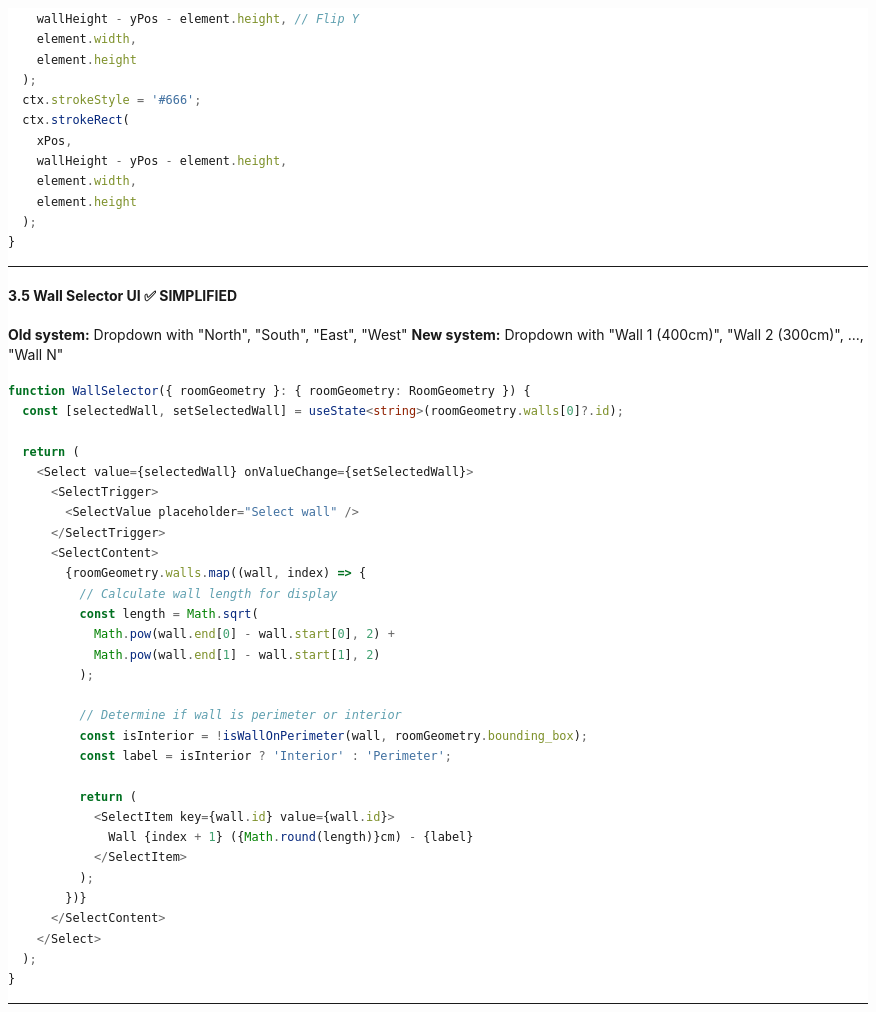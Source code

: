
 ```typescript
    wallHeight - yPos - element.height, // Flip Y
    element.width,
    element.height
  );
  ctx.strokeStyle = '#666';
  ctx.strokeRect(
    xPos,
    wallHeight - yPos - element.height,
    element.width,
    element.height
  );
}
```

---

#### 3.5 Wall Selector UI ✅ SIMPLIFIED
**Old system:** Dropdown with "North", "South", "East", "West"
**New system:** Dropdown with "Wall 1 (400cm)", "Wall 2 (300cm)", ..., "Wall N"

```typescript
function WallSelector({ roomGeometry }: { roomGeometry: RoomGeometry }) {
  const [selectedWall, setSelectedWall] = useState<string>(roomGeometry.walls[0]?.id);

  return (
    <Select value={selectedWall} onValueChange={setSelectedWall}>
      <SelectTrigger>
        <SelectValue placeholder="Select wall" />
      </SelectTrigger>
      <SelectContent>
        {roomGeometry.walls.map((wall, index) => {
          // Calculate wall length for display
          const length = Math.sqrt(
            Math.pow(wall.end[0] - wall.start[0], 2) +
            Math.pow(wall.end[1] - wall.start[1], 2)
          );

          // Determine if wall is perimeter or interior
          const isInterior = !isWallOnPerimeter(wall, roomGeometry.bounding_box);
          const label = isInterior ? 'Interior' : 'Perimeter';

          return (
            <SelectItem key={wall.id} value={wall.id}>
              Wall {index + 1} ({Math.round(length)}cm) - {label}
            </SelectItem>
          );
        })}
      </SelectContent>
    </Select>
  );
}
```

---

■ **Task details**:
Pull every line with the word "yPos" from the data.

■ **Solution to the exercise**:
    wallHeight - yPos - element.height, // Flip Y
    wallHeight - yPos - element.height,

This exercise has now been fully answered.